**Activity**
Search the entries for the word "cursor". Copy each line in which it is found.
------
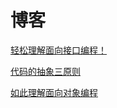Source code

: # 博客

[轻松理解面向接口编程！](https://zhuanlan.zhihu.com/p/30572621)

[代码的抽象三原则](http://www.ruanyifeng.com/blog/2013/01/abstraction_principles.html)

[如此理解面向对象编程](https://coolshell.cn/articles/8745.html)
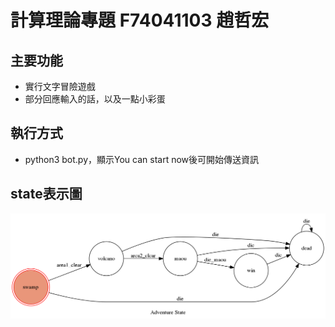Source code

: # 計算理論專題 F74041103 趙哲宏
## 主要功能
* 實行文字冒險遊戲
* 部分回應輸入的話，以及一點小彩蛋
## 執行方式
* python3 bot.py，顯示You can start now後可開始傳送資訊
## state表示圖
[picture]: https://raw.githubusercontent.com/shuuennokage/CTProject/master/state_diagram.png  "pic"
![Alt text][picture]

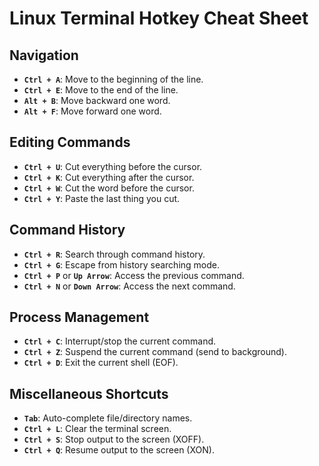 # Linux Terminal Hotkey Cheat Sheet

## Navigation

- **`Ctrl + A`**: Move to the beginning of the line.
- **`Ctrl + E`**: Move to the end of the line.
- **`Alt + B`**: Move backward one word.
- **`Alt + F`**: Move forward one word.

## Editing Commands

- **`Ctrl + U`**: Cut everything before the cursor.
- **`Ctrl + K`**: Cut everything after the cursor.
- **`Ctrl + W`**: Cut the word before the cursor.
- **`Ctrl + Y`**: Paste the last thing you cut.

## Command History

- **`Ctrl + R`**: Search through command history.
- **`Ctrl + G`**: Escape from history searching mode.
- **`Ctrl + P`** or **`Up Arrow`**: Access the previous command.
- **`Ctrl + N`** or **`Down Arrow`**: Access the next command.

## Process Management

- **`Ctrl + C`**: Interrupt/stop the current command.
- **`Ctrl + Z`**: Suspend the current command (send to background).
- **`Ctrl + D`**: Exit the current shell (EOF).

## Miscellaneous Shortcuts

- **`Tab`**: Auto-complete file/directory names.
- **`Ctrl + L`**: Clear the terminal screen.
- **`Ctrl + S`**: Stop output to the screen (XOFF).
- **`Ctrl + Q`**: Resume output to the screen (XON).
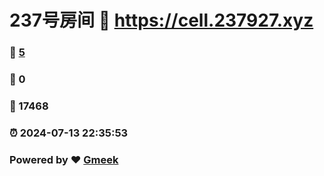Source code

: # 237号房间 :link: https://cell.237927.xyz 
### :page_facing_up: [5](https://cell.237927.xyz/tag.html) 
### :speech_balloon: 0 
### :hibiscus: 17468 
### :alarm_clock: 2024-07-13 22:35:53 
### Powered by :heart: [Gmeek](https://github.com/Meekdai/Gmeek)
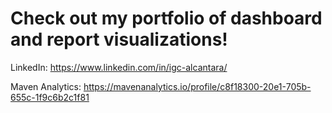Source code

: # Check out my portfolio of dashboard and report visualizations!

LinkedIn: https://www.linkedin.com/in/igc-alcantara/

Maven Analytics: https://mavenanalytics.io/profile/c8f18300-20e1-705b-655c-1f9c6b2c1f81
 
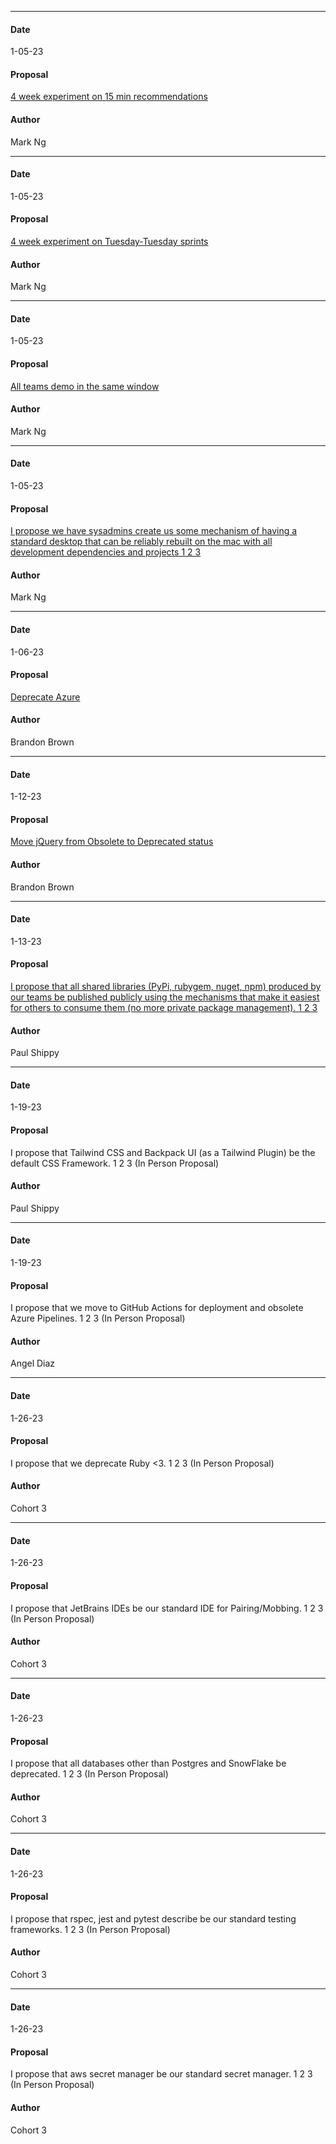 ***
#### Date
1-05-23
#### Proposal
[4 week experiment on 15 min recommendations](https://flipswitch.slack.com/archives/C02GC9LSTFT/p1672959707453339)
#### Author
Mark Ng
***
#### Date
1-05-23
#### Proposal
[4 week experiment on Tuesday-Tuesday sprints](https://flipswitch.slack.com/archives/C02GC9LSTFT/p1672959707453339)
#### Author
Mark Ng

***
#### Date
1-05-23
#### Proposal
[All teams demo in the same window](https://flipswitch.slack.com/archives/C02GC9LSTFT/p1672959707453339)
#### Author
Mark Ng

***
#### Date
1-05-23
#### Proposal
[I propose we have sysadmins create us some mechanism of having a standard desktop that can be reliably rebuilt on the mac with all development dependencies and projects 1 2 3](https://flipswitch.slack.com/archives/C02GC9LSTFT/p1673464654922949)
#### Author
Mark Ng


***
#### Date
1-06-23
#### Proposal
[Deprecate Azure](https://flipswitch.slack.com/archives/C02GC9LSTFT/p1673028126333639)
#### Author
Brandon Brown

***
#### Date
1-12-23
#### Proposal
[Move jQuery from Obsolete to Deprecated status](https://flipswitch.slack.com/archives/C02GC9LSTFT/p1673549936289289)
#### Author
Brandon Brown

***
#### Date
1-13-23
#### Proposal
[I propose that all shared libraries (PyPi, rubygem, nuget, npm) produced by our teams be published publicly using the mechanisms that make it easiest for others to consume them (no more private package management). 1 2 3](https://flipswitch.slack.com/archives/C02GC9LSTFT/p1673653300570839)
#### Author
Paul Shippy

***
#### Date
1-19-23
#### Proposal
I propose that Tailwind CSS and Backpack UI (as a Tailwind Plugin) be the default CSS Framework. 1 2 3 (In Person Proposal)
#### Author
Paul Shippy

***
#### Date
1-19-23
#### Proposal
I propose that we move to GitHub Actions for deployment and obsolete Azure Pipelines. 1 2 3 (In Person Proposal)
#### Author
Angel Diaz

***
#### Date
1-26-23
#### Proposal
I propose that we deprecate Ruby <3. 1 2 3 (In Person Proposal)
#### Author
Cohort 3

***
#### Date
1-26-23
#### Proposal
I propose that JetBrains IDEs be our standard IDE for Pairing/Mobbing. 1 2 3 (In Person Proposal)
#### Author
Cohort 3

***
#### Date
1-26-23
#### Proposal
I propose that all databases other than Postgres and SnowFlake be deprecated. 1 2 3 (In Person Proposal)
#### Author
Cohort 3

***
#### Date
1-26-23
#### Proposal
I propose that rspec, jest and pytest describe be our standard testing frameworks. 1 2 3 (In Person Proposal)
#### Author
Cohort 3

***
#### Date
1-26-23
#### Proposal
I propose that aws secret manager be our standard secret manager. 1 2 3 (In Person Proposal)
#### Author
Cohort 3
------
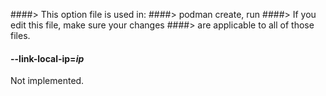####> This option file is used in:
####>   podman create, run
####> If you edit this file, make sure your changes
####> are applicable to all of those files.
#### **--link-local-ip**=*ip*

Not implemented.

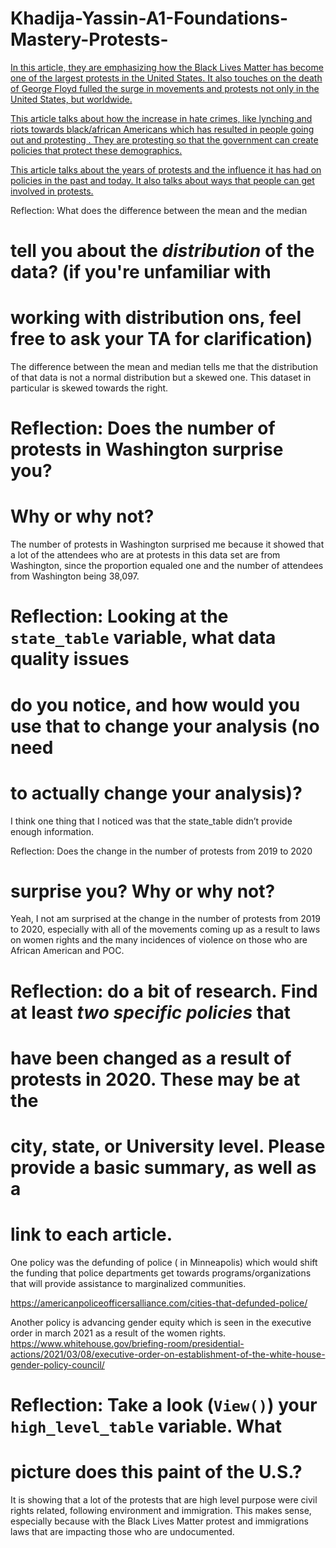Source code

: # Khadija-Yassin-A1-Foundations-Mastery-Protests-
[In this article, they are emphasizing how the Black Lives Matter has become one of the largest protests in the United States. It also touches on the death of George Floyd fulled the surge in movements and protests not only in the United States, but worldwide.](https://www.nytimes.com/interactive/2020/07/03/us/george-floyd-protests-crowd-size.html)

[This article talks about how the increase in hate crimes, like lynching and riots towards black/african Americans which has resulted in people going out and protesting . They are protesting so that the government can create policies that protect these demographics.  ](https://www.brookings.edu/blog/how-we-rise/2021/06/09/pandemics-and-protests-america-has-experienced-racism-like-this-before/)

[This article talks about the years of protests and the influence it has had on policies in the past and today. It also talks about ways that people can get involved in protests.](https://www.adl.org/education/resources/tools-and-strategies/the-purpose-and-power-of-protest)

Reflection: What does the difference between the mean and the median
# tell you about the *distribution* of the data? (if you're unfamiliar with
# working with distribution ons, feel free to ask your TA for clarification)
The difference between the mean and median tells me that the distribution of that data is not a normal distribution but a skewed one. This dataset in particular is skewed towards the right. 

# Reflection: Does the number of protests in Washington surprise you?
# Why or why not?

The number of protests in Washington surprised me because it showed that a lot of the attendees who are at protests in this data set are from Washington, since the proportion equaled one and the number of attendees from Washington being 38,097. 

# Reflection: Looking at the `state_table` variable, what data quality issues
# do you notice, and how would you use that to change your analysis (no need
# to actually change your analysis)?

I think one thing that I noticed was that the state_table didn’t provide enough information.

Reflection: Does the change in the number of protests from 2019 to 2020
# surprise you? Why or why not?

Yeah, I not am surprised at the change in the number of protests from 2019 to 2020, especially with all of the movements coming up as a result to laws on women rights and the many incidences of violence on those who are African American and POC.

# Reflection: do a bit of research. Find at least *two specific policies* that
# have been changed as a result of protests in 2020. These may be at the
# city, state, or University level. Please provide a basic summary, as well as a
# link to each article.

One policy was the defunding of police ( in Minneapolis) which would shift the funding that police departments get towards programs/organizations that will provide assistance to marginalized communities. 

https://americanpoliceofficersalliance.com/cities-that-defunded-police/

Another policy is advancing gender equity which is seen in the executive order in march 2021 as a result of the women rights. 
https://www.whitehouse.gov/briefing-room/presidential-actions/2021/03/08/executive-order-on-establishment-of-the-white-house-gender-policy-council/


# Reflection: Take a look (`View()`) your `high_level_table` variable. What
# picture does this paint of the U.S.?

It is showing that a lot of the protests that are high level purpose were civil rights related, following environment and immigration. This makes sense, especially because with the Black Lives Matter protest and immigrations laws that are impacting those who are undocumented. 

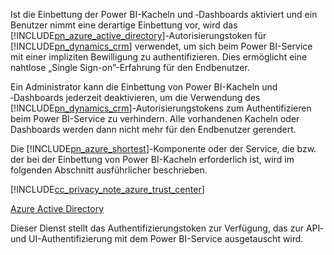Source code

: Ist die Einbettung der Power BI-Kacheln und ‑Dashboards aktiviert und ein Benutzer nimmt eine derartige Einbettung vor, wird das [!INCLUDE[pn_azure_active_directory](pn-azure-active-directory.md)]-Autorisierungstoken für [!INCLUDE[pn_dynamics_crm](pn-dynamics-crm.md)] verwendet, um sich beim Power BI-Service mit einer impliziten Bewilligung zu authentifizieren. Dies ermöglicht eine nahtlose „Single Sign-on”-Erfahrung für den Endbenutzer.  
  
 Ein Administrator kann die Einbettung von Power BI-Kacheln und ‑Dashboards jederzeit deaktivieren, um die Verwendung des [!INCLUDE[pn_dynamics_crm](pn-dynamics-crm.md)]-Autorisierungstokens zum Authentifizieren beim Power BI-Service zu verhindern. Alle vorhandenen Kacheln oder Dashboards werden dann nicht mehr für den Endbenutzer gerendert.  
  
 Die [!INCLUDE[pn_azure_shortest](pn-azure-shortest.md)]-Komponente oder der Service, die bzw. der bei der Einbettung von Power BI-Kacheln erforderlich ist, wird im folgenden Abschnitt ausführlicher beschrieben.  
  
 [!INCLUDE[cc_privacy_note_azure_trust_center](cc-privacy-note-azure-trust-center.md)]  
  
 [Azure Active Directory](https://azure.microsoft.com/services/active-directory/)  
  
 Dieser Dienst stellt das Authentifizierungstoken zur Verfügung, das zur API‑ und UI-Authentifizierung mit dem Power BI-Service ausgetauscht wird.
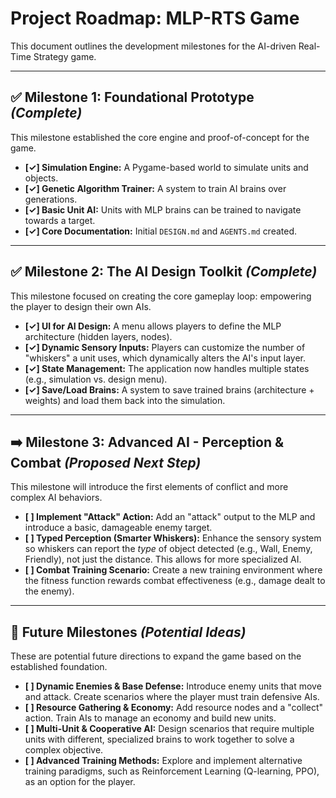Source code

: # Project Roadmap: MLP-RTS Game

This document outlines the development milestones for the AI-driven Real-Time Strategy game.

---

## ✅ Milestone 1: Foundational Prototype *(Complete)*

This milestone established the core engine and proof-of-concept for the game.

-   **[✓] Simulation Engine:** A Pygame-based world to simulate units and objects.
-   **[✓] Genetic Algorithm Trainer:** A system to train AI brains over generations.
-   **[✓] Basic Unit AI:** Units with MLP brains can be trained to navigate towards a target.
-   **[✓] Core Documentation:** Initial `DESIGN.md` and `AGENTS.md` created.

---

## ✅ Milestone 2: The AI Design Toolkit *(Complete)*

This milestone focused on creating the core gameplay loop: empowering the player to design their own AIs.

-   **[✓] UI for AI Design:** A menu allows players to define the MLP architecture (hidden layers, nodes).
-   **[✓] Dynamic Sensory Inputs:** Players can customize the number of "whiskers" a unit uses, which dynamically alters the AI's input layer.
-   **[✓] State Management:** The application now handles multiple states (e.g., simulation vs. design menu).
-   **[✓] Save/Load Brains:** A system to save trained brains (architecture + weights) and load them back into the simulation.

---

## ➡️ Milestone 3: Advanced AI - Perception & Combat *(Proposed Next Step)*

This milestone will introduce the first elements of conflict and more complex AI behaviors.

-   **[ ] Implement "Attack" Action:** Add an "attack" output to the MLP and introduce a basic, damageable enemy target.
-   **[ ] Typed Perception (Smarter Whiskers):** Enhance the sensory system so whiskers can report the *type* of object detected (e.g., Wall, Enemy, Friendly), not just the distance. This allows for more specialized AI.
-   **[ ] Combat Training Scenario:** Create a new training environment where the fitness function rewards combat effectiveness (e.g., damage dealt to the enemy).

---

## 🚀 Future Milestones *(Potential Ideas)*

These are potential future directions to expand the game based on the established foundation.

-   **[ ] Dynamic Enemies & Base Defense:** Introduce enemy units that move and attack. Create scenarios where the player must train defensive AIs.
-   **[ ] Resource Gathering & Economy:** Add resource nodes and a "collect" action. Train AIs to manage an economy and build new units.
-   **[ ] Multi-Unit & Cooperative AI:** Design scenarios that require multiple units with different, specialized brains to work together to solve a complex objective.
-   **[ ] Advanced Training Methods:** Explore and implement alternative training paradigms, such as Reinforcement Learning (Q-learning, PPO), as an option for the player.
------
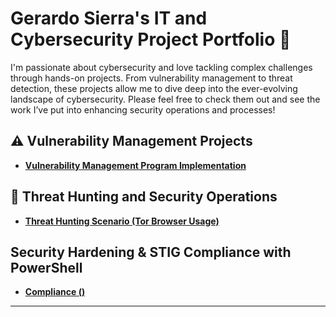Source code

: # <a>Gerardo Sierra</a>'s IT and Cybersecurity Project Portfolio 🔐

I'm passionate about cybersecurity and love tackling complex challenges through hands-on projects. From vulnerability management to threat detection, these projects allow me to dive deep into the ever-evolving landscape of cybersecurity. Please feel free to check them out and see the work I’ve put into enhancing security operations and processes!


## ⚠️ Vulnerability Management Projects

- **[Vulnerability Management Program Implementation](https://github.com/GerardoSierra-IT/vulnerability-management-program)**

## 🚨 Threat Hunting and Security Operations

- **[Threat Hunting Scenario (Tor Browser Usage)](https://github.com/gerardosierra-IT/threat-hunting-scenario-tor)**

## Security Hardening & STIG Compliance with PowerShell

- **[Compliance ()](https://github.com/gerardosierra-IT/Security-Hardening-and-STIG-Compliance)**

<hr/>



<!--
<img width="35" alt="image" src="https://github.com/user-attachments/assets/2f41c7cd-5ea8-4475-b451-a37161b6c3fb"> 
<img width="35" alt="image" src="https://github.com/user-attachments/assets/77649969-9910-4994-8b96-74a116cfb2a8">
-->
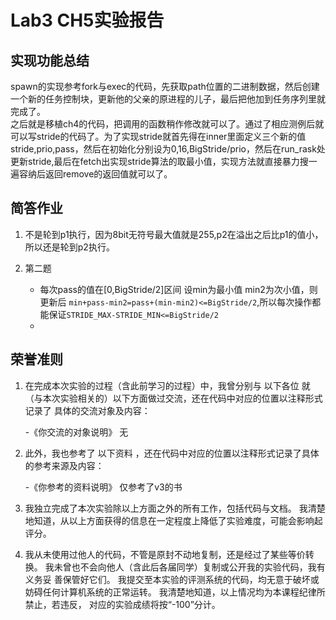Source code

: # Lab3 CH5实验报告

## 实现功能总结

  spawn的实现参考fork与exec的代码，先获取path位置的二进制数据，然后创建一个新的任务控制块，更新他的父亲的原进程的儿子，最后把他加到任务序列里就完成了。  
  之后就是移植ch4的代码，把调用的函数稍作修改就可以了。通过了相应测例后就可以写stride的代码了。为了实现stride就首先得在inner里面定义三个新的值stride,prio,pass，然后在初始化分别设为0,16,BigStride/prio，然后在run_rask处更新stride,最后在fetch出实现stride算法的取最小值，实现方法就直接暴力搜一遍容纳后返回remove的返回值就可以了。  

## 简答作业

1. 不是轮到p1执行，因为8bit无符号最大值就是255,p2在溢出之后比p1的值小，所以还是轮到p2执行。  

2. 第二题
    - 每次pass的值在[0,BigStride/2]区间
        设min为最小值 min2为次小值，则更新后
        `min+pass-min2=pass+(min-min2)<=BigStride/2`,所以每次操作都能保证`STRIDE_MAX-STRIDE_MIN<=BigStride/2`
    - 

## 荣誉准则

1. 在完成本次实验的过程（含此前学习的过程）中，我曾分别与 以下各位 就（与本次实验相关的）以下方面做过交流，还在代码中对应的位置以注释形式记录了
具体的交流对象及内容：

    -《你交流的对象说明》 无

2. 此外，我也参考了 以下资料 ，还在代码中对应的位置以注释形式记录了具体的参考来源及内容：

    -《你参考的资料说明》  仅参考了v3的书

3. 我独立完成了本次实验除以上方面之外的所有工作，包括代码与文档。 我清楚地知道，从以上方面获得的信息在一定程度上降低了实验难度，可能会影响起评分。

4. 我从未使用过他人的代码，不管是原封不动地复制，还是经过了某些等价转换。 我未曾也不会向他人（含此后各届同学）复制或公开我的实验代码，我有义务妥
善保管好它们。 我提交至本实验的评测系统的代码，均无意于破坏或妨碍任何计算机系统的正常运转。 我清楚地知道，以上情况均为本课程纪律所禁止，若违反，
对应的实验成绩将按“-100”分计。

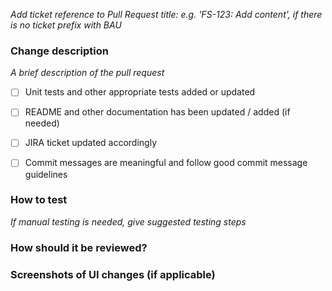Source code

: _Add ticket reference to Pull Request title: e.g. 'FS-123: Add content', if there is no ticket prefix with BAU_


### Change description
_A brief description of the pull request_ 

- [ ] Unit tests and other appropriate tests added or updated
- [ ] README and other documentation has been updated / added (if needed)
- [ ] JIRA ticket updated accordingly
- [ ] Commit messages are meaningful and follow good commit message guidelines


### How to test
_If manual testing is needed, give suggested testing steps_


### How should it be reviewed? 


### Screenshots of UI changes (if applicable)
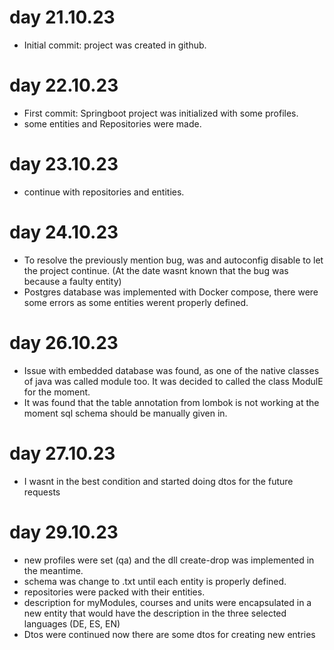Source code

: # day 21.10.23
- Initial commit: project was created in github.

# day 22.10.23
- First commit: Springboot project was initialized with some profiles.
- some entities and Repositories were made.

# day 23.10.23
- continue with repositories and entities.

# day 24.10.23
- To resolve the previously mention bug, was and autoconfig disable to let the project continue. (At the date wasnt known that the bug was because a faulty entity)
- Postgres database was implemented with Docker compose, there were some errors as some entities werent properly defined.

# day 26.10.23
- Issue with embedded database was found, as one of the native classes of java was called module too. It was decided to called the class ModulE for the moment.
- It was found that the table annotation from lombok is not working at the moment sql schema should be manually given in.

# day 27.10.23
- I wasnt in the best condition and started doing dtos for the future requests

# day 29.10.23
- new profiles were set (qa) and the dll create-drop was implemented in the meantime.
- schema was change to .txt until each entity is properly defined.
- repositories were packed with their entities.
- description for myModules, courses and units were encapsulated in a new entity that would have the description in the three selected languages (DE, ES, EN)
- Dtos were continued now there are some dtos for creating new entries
------
**Task response**
- **`Ctrl + U`**: Cut everything before the cursor.
- **`Ctrl + K`**: Cut everything after the cursor.
- **`Ctrl + W`**: Cut the word before the cursor.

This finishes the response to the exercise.